Stored data entries
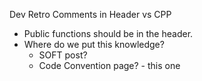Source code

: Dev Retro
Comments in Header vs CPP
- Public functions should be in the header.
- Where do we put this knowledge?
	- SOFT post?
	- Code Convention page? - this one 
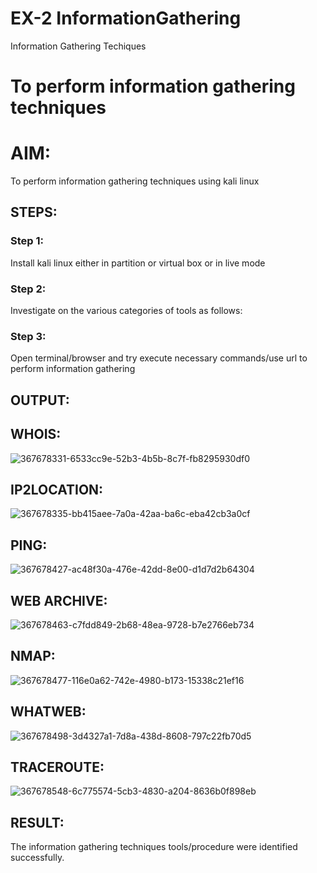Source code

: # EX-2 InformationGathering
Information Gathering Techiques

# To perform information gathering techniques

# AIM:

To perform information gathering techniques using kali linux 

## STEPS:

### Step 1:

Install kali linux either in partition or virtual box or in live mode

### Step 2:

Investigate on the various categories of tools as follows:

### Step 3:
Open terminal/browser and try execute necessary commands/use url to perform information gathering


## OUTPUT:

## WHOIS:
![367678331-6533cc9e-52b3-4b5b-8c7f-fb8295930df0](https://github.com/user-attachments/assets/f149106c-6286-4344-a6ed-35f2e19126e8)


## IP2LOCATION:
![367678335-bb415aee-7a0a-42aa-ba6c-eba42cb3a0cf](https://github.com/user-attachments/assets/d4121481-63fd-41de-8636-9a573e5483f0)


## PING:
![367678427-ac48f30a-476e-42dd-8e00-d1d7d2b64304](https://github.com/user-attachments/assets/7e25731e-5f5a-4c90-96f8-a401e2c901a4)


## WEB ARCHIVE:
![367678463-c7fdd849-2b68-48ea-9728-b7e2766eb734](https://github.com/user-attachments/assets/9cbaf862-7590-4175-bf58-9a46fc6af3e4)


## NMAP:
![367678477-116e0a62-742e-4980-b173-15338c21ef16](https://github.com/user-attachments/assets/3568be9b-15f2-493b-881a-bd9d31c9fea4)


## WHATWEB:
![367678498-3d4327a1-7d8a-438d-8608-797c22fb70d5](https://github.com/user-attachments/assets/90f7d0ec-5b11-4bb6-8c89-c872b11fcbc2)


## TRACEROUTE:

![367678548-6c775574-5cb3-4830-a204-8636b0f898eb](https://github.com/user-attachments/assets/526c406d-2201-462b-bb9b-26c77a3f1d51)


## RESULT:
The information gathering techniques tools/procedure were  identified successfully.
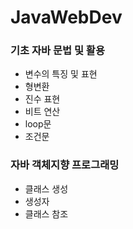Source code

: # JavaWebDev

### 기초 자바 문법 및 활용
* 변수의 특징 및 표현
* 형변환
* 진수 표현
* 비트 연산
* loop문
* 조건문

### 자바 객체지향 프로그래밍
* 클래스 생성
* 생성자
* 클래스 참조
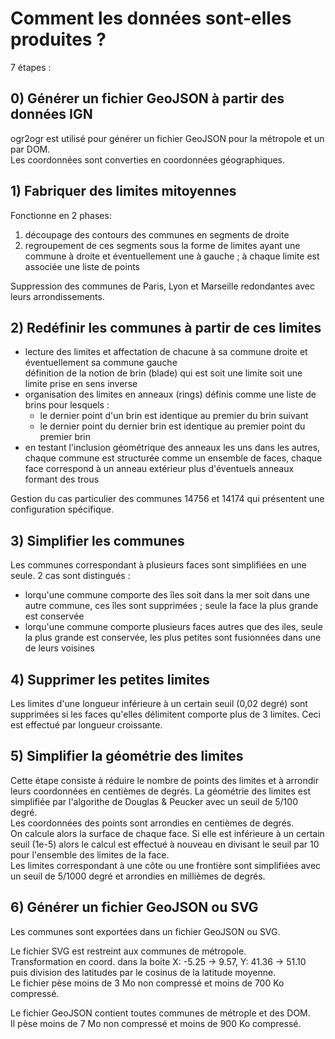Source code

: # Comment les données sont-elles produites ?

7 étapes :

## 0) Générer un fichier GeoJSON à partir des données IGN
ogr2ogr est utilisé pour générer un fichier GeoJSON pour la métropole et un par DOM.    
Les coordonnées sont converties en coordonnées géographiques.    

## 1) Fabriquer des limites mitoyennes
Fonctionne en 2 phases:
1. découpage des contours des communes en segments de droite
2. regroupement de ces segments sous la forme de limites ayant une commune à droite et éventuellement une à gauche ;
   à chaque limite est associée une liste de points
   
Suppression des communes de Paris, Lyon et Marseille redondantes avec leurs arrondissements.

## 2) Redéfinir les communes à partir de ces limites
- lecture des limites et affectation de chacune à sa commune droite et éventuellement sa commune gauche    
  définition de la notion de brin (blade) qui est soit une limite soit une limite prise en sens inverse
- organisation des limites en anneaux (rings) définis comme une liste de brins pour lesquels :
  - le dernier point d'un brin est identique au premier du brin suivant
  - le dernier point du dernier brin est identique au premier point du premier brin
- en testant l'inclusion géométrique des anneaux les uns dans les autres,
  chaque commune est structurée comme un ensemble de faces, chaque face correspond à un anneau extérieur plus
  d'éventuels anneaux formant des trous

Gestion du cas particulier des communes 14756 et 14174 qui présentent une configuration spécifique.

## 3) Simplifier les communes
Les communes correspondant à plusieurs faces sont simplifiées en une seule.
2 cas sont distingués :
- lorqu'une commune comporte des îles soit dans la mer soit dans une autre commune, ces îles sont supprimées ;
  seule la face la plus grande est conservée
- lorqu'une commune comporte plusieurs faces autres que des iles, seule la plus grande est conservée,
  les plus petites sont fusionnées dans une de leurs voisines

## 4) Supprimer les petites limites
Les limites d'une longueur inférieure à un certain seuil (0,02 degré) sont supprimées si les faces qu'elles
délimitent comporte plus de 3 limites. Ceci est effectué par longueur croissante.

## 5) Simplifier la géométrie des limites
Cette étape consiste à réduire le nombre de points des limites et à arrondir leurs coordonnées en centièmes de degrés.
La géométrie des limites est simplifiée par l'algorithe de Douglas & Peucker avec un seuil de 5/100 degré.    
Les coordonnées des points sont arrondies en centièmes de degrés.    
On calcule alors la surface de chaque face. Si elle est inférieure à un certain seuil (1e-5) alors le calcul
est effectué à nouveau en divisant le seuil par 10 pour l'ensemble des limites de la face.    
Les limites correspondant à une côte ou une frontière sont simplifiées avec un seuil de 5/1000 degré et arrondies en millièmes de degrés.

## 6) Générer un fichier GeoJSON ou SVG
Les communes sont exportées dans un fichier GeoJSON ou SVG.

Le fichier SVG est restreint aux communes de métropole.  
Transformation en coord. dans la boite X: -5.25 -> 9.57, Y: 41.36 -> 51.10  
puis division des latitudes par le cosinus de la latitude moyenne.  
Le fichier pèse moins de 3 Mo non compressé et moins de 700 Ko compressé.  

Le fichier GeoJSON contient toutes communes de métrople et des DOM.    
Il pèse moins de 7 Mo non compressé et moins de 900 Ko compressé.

▶ Your goal
Of all the entries above, repeat only the lines from the line that has "## 1) Fabriquer des limites mitoyennes" to the line that has "à chaque limite", both lines included, exactly.

▶ Completed exercise
## 1) Fabriquer des limites mitoyennes
Fonctionne en 2 phases:
1. découpage des contours des communes en segments de droite
2. regroupement de ces segments sous la forme de limites ayant une commune à droite et éventuellement une à gauche ;
   à chaque limite est associée une liste de points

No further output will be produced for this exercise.